**GIVEN DATA**:

━━━━

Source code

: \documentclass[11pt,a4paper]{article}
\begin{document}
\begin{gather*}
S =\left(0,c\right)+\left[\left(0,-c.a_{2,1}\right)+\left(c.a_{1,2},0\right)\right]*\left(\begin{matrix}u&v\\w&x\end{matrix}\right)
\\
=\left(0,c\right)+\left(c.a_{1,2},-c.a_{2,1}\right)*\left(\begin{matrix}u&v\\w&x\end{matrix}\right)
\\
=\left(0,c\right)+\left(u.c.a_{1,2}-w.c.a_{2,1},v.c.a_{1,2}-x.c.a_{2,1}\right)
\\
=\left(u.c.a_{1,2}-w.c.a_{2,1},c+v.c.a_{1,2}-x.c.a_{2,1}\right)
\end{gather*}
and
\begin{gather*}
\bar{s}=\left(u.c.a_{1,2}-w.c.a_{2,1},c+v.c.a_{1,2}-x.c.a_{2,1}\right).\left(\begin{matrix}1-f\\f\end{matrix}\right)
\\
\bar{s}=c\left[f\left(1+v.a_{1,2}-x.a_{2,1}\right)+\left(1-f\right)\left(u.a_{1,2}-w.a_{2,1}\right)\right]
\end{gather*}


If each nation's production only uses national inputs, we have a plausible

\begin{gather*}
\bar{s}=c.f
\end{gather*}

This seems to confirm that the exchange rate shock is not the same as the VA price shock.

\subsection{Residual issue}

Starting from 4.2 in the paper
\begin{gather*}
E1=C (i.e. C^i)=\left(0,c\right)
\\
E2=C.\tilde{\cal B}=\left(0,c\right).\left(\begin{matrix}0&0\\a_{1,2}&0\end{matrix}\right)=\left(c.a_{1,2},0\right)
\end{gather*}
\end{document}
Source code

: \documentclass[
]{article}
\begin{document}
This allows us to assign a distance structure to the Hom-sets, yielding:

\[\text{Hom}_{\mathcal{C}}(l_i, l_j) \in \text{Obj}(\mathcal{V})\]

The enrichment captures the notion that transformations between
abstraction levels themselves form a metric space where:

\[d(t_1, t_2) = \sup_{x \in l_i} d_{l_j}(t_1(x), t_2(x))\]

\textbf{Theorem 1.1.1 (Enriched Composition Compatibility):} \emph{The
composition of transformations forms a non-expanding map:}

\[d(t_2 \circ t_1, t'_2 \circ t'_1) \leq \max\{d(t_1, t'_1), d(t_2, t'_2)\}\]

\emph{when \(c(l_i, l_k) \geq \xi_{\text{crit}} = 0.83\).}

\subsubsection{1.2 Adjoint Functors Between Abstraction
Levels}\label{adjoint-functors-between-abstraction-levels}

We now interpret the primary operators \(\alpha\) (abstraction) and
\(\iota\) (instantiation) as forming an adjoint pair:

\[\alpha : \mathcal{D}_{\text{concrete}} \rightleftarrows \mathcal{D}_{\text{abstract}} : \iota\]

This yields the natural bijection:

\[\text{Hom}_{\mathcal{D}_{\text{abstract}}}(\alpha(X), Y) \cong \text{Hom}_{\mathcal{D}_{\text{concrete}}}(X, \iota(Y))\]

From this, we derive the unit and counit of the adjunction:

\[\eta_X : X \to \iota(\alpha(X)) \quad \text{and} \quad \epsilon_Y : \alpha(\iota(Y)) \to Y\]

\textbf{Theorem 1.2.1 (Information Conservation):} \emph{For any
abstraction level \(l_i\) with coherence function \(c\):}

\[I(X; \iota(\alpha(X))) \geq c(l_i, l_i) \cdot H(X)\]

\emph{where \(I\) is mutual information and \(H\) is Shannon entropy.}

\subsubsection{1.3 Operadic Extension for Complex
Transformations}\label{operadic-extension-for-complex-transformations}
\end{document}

━━━━

**DESCRIPTION OF THE TASK**:
Check each line in the listing above for the string "emph", then report how many lines contain it, with no other text.

**EXPECTED OUTPUT**:
4